Aim of the task :: Your answer should restate each line of the data below word for word.

Provided records ::
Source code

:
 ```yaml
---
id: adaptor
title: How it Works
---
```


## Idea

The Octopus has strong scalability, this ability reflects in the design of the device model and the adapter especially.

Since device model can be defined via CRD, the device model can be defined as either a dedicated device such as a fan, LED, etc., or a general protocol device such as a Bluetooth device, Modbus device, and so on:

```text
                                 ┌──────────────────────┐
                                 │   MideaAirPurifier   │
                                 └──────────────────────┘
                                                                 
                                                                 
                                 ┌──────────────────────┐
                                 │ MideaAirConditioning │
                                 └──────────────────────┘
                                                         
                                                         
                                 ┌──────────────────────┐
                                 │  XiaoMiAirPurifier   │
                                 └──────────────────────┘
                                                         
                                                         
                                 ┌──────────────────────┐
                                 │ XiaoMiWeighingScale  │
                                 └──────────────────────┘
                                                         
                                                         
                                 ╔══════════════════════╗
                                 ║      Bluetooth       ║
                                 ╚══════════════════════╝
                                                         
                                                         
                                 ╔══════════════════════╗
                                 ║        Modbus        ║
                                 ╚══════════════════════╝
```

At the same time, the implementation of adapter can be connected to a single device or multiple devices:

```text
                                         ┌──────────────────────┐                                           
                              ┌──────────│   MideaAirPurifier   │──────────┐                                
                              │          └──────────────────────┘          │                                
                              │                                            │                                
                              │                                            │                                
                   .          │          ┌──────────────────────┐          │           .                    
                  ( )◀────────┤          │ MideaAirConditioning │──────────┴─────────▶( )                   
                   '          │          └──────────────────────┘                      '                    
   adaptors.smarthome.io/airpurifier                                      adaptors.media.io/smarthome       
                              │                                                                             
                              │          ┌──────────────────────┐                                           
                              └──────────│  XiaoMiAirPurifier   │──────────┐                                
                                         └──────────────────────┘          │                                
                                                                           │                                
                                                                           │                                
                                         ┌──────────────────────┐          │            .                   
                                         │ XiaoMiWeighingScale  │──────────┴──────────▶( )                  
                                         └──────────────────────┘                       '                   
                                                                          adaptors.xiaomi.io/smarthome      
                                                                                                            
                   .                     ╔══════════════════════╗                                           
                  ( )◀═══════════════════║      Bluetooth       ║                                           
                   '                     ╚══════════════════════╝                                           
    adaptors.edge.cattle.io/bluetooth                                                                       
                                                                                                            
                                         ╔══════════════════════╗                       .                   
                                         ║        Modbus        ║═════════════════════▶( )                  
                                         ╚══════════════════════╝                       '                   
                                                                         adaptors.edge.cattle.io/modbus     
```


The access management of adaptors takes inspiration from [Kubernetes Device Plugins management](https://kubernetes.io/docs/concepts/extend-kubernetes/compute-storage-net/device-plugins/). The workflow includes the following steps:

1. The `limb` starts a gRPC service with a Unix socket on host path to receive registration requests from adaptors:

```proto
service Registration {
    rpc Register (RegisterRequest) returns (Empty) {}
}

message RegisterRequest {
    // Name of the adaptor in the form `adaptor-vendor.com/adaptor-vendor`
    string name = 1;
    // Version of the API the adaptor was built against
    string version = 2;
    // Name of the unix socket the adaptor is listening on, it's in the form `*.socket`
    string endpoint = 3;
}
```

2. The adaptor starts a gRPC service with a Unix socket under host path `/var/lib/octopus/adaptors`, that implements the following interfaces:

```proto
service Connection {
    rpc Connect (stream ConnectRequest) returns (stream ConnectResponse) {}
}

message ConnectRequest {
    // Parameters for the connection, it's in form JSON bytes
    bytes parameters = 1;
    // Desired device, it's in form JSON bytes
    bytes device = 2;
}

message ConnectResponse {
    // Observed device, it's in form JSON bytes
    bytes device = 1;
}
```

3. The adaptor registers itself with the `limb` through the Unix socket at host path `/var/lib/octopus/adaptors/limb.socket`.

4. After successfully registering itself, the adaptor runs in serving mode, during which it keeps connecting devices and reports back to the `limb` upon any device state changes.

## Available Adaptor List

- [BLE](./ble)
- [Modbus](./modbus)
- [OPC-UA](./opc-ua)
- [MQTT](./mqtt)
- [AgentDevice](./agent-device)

Completed exercise ::
Source code

:
 ```yaml
---
id: adaptor
title: How it Works
---
```


## Idea

The Octopus has strong scalability, this ability reflects in the design of the device model and the adapter especially.

Since device model can be defined via CRD, the device model can be defined as either a dedicated device such as a fan, LED, etc., or a general protocol device such as a Bluetooth device, Modbus device, and so on:

```text
                                 ┌──────────────────────┐
                                 │   MideaAirPurifier   │
                                 └──────────────────────┘
                                                                 
                                                                 
                                 ┌──────────────────────┐
                                 │ MideaAirConditioning │
                                 └──────────────────────┘
                                                         
                                                         
                                 ┌──────────────────────┐
                                 │  XiaoMiAirPurifier   │
                                 └──────────────────────┘
                                                         
                                                         
                                 ┌──────────────────────┐
                                 │ XiaoMiWeighingScale  │
                                 └──────────────────────┘
                                                         
                                                         
                                 ╔══════════════════════╗
                                 ║      Bluetooth       ║
                                 ╚══════════════════════╝
                                                         
                                                         
                                 ╔══════════════════════╗
                                 ║        Modbus        ║
                                 ╚══════════════════════╝
```

At the same time, the implementation of adapter can be connected to a single device or multiple devices:

```text
                                         ┌──────────────────────┐                                           
                              ┌──────────│   MideaAirPurifier   │──────────┐                                
                              │          └──────────────────────┘          │                                
                              │                                            │                                
                              │                                            │                                
                   .          │          ┌──────────────────────┐          │           .                    
                  ( )◀────────┤          │ MideaAirConditioning │──────────┴─────────▶( )                   
                   '          │          └──────────────────────┘                      '                    
   adaptors.smarthome.io/airpurifier                                      adaptors.media.io/smarthome       
                              │                                                                             
                              │          ┌──────────────────────┐                                           
                              └──────────│  XiaoMiAirPurifier   │──────────┐                                
                                         └──────────────────────┘          │                                
                                                                           │                                
                                                                           │                                
                                         ┌──────────────────────┐          │            .                   
                                         │ XiaoMiWeighingScale  │──────────┴──────────▶( )                  
                                         └──────────────────────┘                       '                   
                                                                          adaptors.xiaomi.io/smarthome      
                                                                                                            
                   .                     ╔══════════════════════╗                                           
                  ( )◀═══════════════════║      Bluetooth       ║                                           
                   '                     ╚══════════════════════╝                                           
    adaptors.edge.cattle.io/bluetooth                                                                       
                                                                                                            
                                         ╔══════════════════════╗                       .                   
                                         ║        Modbus        ║═════════════════════▶( )                  
                                         ╚══════════════════════╝                       '                   
                                                                         adaptors.edge.cattle.io/modbus     
```


The access management of adaptors takes inspiration from [Kubernetes Device Plugins management](https://kubernetes.io/docs/concepts/extend-kubernetes/compute-storage-net/device-plugins/). The workflow includes the following steps:

1. The `limb` starts a gRPC service with a Unix socket on host path to receive registration requests from adaptors:

```proto
service Registration {
    rpc Register (RegisterRequest) returns (Empty) {}
}

message RegisterRequest {
    // Name of the adaptor in the form `adaptor-vendor.com/adaptor-vendor`
    string name = 1;
    // Version of the API the adaptor was built against
    string version = 2;
    // Name of the unix socket the adaptor is listening on, it's in the form `*.socket`
    string endpoint = 3;
}
```

2. The adaptor starts a gRPC service with a Unix socket under host path `/var/lib/octopus/adaptors`, that implements the following interfaces:

```proto
service Connection {
    rpc Connect (stream ConnectRequest) returns (stream ConnectResponse) {}
}

message ConnectRequest {
    // Parameters for the connection, it's in form JSON bytes
    bytes parameters = 1;
    // Desired device, it's in form JSON bytes
    bytes device = 2;
}

message ConnectResponse {
    // Observed device, it's in form JSON bytes
    bytes device = 1;
}
```

3. The adaptor registers itself with the `limb` through the Unix socket at host path `/var/lib/octopus/adaptors/limb.socket`.

4. After successfully registering itself, the adaptor runs in serving mode, during which it keeps connecting devices and reports back to the `limb` upon any device state changes.

## Available Adaptor List

- [BLE](./ble)
- [Modbus](./modbus)
- [OPC-UA](./opc-ua)
- [MQTT](./mqtt)
- [AgentDevice](./agent-device)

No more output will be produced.